Rotavirus Vaccine - Stopping The Squits!

Rotavirus.jpgThis week it was announced that the Rotavirus vaccine was going to be introduced into the routine schedule across the UK from next year.  Here are some of your questions answered…

 

 

 

 

WHAT IS ROTAVIRUS?

Rotavirus is a virus (germ) and is the commonest cause of vomiting and diarrhoea in small children.  Because it is a virus, there is no specific treatment as such - the body eventually gets rid of the virus in its own time.

 

WHAT DOES ROTAVIRUS DO?

Rotavirus causes gastroenteritis (diarrhoea and vomiting) in children.  The virus mainly affects the intestines, which is why tummy pain and diarrhoea are the main features.  The symptoms include:

  • tummy pain
  • diarrhoea
  • vomiting
  • tiredness
  • fever

The symptoms usually last for about a week, but can take up to 2 weeks to settle down.
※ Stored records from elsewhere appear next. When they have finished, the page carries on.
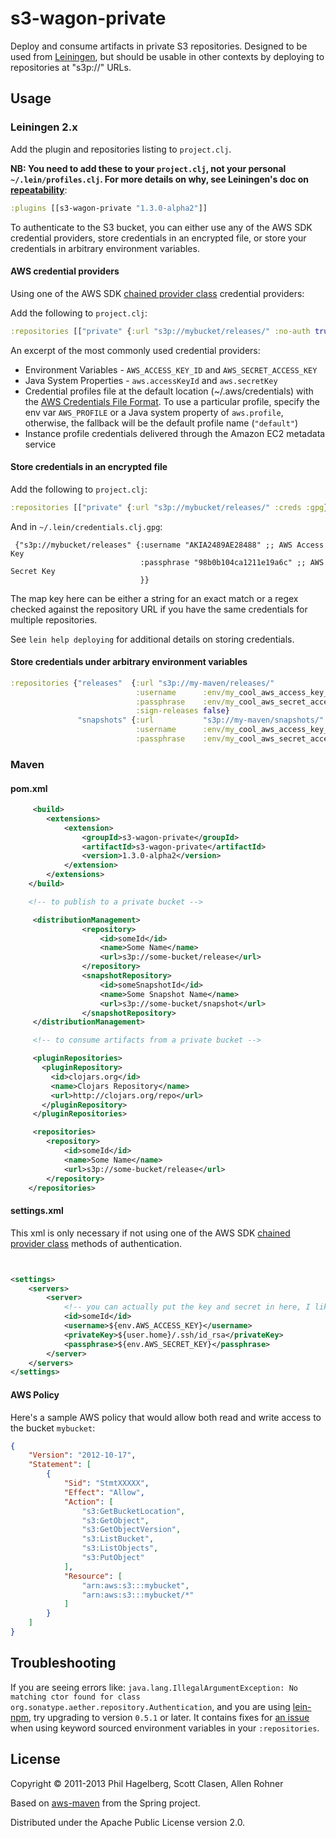 # s3-wagon-private

Deploy and consume artifacts in private S3 repositories. Designed to
be used from [Leiningen](https://github.com/technomancy/leiningen),
but should be usable in other contexts by deploying to repositories at
"s3p://" URLs.

## Usage

### Leiningen 2.x

Add the plugin and repositories listing to `project.clj`.

**NB: You need to add these to your `project.clj`, not your personal `~/.lein/profiles.clj`. For more details on why, see Leiningen's doc on [repeatability](https://github.com/technomancy/leiningen/wiki/Repeatability#user-level-repositories)**:

```clj
:plugins [[s3-wagon-private "1.3.0-alpha2"]]
```

To authenticate to the S3 bucket, you can either use any of the AWS SDK credential providers, store credentials in an encrypted file, or store your credentials in arbitrary environment variables.

#### AWS credential providers

Using one of the AWS SDK [chained provider class][chained-provider-class] credential providers:

Add the following to `project.clj`:

 ```clj
 :repositories [["private" {:url "s3p://mybucket/releases/" :no-auth true}]]
 ```

 An excerpt of the most commonly used credential providers:
 - Environment Variables - `AWS_ACCESS_KEY_ID` and `AWS_SECRET_ACCESS_KEY`
 - Java System Properties - `aws.accessKeyId` and `aws.secretKey`
 - Credential profiles file at the default location (~/.aws/credentials) with the [AWS Credentials File Format][credentials-file-format]. To use a particular profile, specify the env var `AWS_PROFILE` or a Java system property of `aws.profile`, otherwise, the fallback will be the default profile name (`"default"`)
 - Instance profile credentials delivered through the Amazon EC2 metadata service


#### Store credentials in an encrypted file

Add the following to `project.clj`:

```clj
:repositories [["private" {:url "s3p://mybucket/releases/" :creds :gpg}]]
```

And in `~/.lein/credentials.clj.gpg`:

```
 {"s3p://mybucket/releases" {:username "AKIA2489AE28488" ;; AWS Access Key
                             :passphrase "98b0b104ca1211e19a6c" ;; AWS Secret Key
                             }}
```

The map key here can be either a string for an exact match or a regex
checked against the repository URL if you have the same credentials
for multiple repositories.

See `lein help deploying` for additional details on storing credentials.

#### Store credentials under arbitrary environment variables

```clj
:repositories {"releases"  {:url "s3p://my-maven/releases/"
                            :username      :env/my_cool_aws_access_key_id
                            :passphrase    :env/my_cool_aws_secret_access_key
                            :sign-releases false}
               "snapshots" {:url           "s3p://my-maven/snapshots/"
                            :username      :env/my_cool_aws_access_key_id
                            :passphrase    :env/my_cool_aws_secret_access_key}}
```

### Maven

#### pom.xml

```xml
     <build>
        <extensions>
            <extension>
                <groupId>s3-wagon-private</groupId>
                <artifactId>s3-wagon-private</artifactId>
                <version>1.3.0-alpha2</version>
            </extension>
        </extensions>
    </build>

    <!-- to publish to a private bucket -->

     <distributionManagement>
                <repository>
                    <id>someId</id>
                    <name>Some Name</name>
                    <url>s3p://some-bucket/release</url>
                </repository>
                <snapshotRepository>
                    <id>someSnapshotId</id>
                    <name>Some Snapshot Name</name>
                    <url>s3p://some-bucket/snapshot</url>
                </snapshotRepository>
     </distributionManagement>

     <!-- to consume artifacts from a private bucket -->

     <pluginRepositories>
       <pluginRepository>
         <id>clojars.org</id>
         <name>Clojars Repository</name>
         <url>http://clojars.org/repo</url>
       </pluginRepository>
     </pluginRepositories>

     <repositories>
        <repository>
            <id>someId</id>
            <name>Some Name</name>
            <url>s3p://some-bucket/release</url>
        </repository>
    </repositories>


```

#### settings.xml

This xml is only necessary if not using one of the AWS SDK [chained provider class][chained-provider-class] methods of authentication.

```xml


<settings>
    <servers>
        <server>
            <!-- you can actually put the key and secret in here, I like to get them from the env -->
            <id>someId</id>
            <username>${env.AWS_ACCESS_KEY}</username>
            <privateKey>${user.home}/.ssh/id_rsa</privateKey>
            <passphrase>${env.AWS_SECRET_KEY}</passphrase>
        </server>
    </servers>
</settings>

```

#### AWS Policy

Here's a sample AWS policy that would allow both read and write access to
the bucket `mybucket`:

```json
{
    "Version": "2012-10-17",
    "Statement": [
        {
            "Sid": "StmtXXXXX",
            "Effect": "Allow",
            "Action": [
                "s3:GetBucketLocation",
                "s3:GetObject",
                "s3:GetObjectVersion",
                "s3:ListBucket",
                "s3:ListObjects",
                "s3:PutObject"
            ],
            "Resource": [
                "arn:aws:s3:::mybucket",
                "arn:aws:s3:::mybucket/*"
            ]
        }
    ]
}
```

## Troubleshooting

If you are seeing errors like: `java.lang.IllegalArgumentException: No matching ctor found for class org.sonatype.aether.repository.Authentication`, and you are using [lein-npm](https://github.com/RyanMcG/lein-npm), try upgrading to version `0.5.1` or later. It contains fixes for [an issue](https://github.com/RyanMcG/lein-npm/pull/13) when using keyword sourced environment variables in your `:repositories`.


## License

Copyright © 2011-2013 Phil Hagelberg, Scott Clasen, Allen Rohner

Based on [aws-maven](http://git.springsource.org/spring-build/aws-maven)
from the Spring project.

Distributed under the Apache Public License version 2.0.

[chained-provider-class]: http://docs.aws.amazon.com/AWSJavaSDK/latest/javadoc/com/amazonaws/auth/DefaultAWSCredentialsProviderChain.html
[credentials-file-format]: http://docs.aws.amazon.com/sdk-for-java/v1/developer-guide/credentials.html#aws-credentials-file-format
Most children can be treated supportively (rest, fluids, paracetamol) until things settle down.  However, it can occasionally be severe and lead to dehydration, in which case the child may need to stay in hospital for treatment.  Symptoms of dehydration include:

  • dry mouth and eyes
  • no tears produced when the child cries
  • sunken appearance of the eyes
  • weakness and drowsiness
  • deep, rapid breathing
  • passing urine infrequently

If you are worried that your child is becoming dehydrated then you should get them checked my a health professional.

 

WHAT IS THE ROTAVIRUS VACCINE?

The vaccine is given in the form of drops taken by mouth in 2 separate doses.  It will start being given to all children under the age of 4 months from September 2013.  The vaccine itself is nothing new - it has been used in many countries for several years with good results (including the US and Australia).

It is expected to halve the number of vomiting and diarrhoea cases caused by Rotavirus and lead to 70% fewer hospital stays - which is a big relief for parents and health professionals alike!

 

ARE THERE ANY RISKS?

The vaccine has been around for a long time and this has meant it has been examined closely for possible side effects.  The main ones are diarrhoea and irritability which are usually mild and settle down quickly.  There is a tiny risk of a condition called intususception (where the intestine 'telescopes' on itself) but this is extremely small.

 

WHAT SHOULD YOU DO IF YOUR CHILD HAS ROTAVIRUS GASTROENTERITIS?

Make sure you keep your child comfortable (with pain/fever medication like paracetamol) and well-hydrated (with drinks).  Remember that Rotavirus is highly contagious so it is really important to wash hands properly when dealing with diarrhoea and dirty nappies!  Also, try to keep your child away from other children until the symptoms settle down because it spreads very easily.

If you are worried that your child is getting worse, is getting dehydrated, or is very unwell then make sure you take them to see a health professional.  This is especially important in babies and the very young because they can get dehydrated more easily.